TASK TO COMPLETE
Below are records; reproduce exactly the lines from the one that has "Once you have" through the one that has "### Step 3: Generate your prompt plan", ends included, and nothing more.

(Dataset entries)
"""

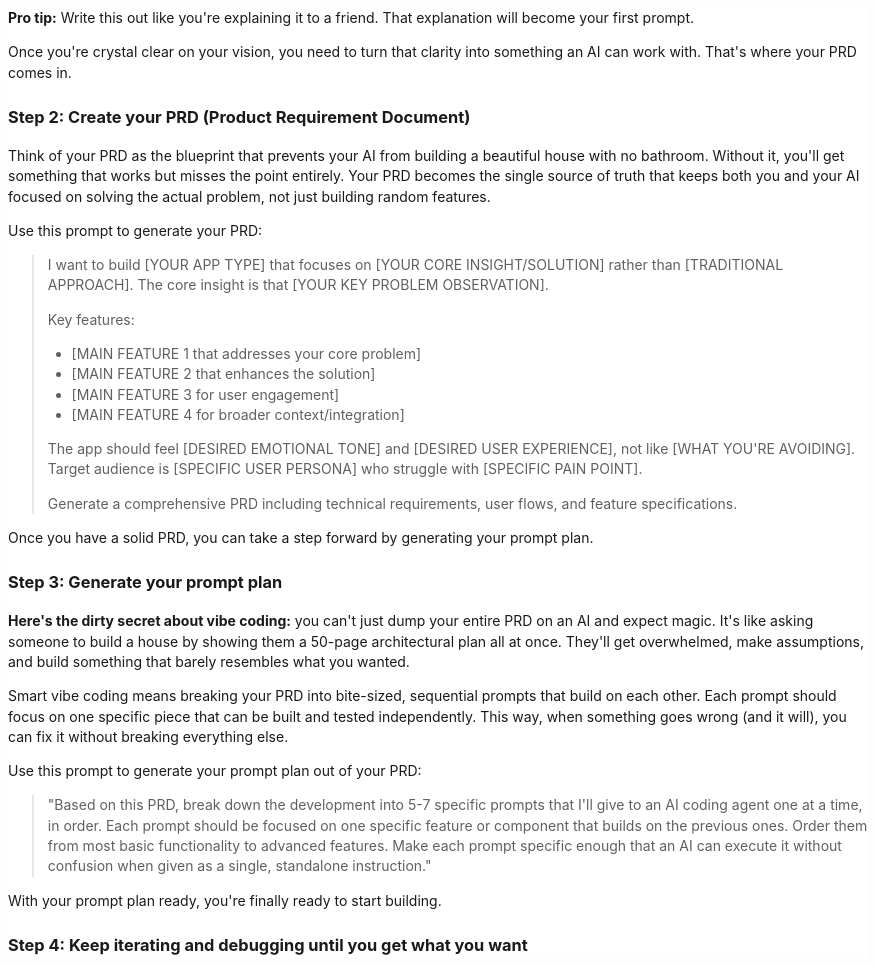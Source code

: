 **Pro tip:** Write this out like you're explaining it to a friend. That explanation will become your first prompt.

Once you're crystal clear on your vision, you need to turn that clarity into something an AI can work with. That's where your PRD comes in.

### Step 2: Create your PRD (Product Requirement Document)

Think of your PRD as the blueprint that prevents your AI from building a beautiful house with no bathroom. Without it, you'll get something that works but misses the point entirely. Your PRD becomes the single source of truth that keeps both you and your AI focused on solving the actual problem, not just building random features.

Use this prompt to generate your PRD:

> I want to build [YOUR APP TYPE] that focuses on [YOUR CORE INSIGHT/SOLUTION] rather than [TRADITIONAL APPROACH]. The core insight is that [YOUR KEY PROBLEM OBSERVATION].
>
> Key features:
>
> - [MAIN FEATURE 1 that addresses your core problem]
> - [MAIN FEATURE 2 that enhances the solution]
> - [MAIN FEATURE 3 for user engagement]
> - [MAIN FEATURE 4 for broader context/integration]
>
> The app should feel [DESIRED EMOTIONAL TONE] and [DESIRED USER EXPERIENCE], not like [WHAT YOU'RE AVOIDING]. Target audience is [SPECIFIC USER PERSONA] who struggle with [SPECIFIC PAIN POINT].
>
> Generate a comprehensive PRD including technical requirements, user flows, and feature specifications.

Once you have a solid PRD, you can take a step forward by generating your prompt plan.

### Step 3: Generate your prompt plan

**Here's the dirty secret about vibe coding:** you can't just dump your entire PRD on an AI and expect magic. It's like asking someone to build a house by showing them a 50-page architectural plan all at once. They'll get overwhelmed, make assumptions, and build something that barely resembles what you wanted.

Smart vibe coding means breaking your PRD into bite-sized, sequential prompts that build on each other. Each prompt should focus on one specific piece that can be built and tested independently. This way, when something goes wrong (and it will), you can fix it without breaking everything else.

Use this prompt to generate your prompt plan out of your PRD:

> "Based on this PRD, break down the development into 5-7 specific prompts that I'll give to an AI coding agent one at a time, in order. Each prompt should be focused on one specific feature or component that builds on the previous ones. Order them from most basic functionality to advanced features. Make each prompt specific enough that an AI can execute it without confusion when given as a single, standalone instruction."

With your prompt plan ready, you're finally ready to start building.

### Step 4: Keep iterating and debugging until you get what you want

"""

SOLUTION TO THIS PROBLEM
Once you have a solid PRD, you can take a step forward by generating your prompt plan.

### Step 3: Generate your prompt plan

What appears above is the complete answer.